9. Let Go of Perfection
Stress relief isn’t all or nothing. Doing something is always better than doing nothing.
If you meant to do a full yoga session but only had time for one stretch—that counts.
If you didn’t have time for deep breathing but unclenched your jaw instead—that’s progress.
If journaling felt overwhelming but you jotted down one thought—that’s still reflection.
We get so caught up in the idea that if we can’t do the whole thing, it’s not worth it. But even the smallest effort makes a difference.
Bottom Line? Make Stress Management Fit YOU.
You don’t need to find time—you just need to use the time you already have differently.
You clearly are using the “let go of perfection” method by only providing 9 excellent suggestions instead of a nice even 10…
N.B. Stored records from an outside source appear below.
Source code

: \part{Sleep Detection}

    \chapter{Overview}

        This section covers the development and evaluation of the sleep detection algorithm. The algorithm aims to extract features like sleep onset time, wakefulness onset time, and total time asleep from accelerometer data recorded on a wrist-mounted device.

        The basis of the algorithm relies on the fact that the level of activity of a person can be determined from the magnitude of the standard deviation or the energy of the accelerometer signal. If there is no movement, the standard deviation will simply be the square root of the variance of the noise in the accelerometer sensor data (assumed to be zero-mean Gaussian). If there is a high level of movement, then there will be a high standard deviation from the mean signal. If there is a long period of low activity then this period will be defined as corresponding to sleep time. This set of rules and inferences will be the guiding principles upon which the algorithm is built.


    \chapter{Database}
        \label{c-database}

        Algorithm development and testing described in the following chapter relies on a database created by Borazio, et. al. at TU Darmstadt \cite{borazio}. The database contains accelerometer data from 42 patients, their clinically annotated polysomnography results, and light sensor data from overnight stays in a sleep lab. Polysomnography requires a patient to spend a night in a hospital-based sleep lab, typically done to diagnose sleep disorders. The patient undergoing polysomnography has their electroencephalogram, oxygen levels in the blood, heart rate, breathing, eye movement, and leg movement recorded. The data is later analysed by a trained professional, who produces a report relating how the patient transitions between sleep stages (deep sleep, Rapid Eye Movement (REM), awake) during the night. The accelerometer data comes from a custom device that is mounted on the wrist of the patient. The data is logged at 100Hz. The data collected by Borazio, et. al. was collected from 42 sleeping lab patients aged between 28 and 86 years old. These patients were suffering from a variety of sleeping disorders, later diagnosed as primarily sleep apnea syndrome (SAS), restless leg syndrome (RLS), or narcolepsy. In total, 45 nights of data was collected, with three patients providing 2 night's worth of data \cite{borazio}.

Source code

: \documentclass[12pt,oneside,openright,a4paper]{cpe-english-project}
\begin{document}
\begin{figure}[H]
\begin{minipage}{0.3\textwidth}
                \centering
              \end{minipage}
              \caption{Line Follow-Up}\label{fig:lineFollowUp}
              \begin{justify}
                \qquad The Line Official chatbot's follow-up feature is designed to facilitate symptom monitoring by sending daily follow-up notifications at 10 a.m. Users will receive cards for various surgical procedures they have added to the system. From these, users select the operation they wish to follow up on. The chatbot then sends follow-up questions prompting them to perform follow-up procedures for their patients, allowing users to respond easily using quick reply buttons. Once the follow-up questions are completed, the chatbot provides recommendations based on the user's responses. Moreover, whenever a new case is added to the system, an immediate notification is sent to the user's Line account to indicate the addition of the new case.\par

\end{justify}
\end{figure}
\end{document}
The swap minutes method is a great idea to introduce beneficial pursuits without removing the beneficial ones.
I’m also a big reminders person. Having a schedule/reminders of all my personal and professional tasks for a day is very productive for me. Allows for prioritization within a schedule and ability to move non essential tasks as needed.
Love this. It is not so much doing the little things as it is the mentality that we can start small and do only a bit, that really helps.
Too often, I feel the need to go all in and only focus on this one thing and neglect all the other things in my life. It is hard to get over the habits of exam season, and focusing only on studies.